Agile testing at the Home Office

Posted by: , Posted on: - Categories: Transformation

More and more teams across government are getting involved in the transformation programme. We asked Mat Costick to write about his experiences working on an Agile project.

I'm the portfolio test manager for several projects at the Home Office. We’ve recently started to do our testing using Agile techniques; a big change for the team, but one that’s gone very well so far.

A bit of background

TDCS is a shared service within the Home Office; it stands for Test, Design and Consultancy Services. We support projects in the Home Office and other government departments like the Ministry of Justice and DEFRA.

We've always used waterfall as our test methodology for our major programmes with TDCS being responsible for user acceptance tests, system integration tests and assurance tests. As part of the assurance role we’d get involved in writing contract requirements for testing and then assure suppliers’ capability to do that testing. Later we’d review what suppliers were doing; test plans, coverage, scripts, data, that type of thing... policing the quality of what suppliers said they would do.

Typically, there’d be a huge gap between the work that we’d do up front and the actual acceptance testing of the service, and there are a few downfalls that go with that - things like requirements changing by the time we get to testing, or managing huge amounts of change requests. In turn, that usually means spending lots of money, lots of extra testing, more regression for the supplier - who has to go straight through the waterfall model again.
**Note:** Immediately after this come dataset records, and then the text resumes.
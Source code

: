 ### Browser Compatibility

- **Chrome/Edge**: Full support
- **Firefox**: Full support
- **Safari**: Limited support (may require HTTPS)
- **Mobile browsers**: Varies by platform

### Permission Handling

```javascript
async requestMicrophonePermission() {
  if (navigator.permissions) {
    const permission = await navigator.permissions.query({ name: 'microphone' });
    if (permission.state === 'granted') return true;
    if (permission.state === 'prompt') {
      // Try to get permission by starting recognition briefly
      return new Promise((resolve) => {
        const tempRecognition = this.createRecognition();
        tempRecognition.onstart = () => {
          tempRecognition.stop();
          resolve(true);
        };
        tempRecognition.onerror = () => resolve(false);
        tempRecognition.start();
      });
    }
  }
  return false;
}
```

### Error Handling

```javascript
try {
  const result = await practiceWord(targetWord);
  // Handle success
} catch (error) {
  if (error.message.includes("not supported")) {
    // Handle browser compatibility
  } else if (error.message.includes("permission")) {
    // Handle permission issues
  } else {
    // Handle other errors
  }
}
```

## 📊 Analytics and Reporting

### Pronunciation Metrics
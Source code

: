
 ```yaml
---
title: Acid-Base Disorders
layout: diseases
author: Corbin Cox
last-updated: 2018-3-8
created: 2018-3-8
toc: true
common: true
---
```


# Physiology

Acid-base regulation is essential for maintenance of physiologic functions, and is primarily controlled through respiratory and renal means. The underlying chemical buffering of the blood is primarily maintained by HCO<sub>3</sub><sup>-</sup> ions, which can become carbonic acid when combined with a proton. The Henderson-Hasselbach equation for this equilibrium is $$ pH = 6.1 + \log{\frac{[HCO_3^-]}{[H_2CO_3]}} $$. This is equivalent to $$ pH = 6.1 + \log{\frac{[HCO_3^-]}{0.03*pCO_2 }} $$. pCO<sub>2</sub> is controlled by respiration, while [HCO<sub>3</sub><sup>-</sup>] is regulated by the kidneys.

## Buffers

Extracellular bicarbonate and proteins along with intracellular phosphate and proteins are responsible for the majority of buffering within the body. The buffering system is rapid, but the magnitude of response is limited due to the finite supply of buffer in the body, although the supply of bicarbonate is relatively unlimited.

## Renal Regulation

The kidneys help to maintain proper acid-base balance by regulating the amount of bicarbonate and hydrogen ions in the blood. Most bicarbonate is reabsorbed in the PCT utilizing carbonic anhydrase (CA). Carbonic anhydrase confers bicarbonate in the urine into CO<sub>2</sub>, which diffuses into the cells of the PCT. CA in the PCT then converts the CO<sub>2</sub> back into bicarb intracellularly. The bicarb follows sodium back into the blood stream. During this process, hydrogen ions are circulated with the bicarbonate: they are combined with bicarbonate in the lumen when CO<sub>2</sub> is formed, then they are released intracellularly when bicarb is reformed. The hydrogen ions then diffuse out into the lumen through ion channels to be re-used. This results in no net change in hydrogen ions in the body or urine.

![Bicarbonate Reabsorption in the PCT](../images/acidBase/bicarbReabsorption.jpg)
We do it pretty well, but it's a very laborious and long-winded way of getting there and by the time we have got there things have usually moved on in terms of what the business needs.

The visit visa application is currently in beta. We completed the alpha back in July, which was the first time we’d done Agile testing for the Home Office on a major programme. It's been quite a big cultural change. It’s been worth it though.

Kim has written about some of the specifics, but two things stick out for me.

Test with your users

The amount and quality of testing with users was revolutionary from our perspective; we've never really seen it to that level with customer research and experience key to everything we did. Chris and Katy shared a bit of their thinking about that in a blog post recently.

We were lucky; we had very good people both in the supplier and GDS teams. The way they did it and all the feedback that came out of it was superb. That's what we're trying to write down now to share with other projects; these are the methods, this is what you need to consider, these are the resources you should think about and put into your requirements for suppliers to provide.

Automate as much as possible

The other thing, I think, that was key from a test perspective to learn was the role of using automation (as much as possible).

We need a different technical skill set in addition to the Test Analyst role which carries out user acceptance testing, integration and exploratory testing. To get real benefit, we want to automate everything we can. We didn’t have those skills in the alpha but we now do in the beta, and it has made a marked difference already.

Agile doesn’t solve every problem

There are still hurdles that we're trying to get through. Testing with legacy systems can be very difficult. We’ve got no problems accessing front end services to test them, but it’s more complex with something like the biometric matching systems that are on dedicated restricted networks.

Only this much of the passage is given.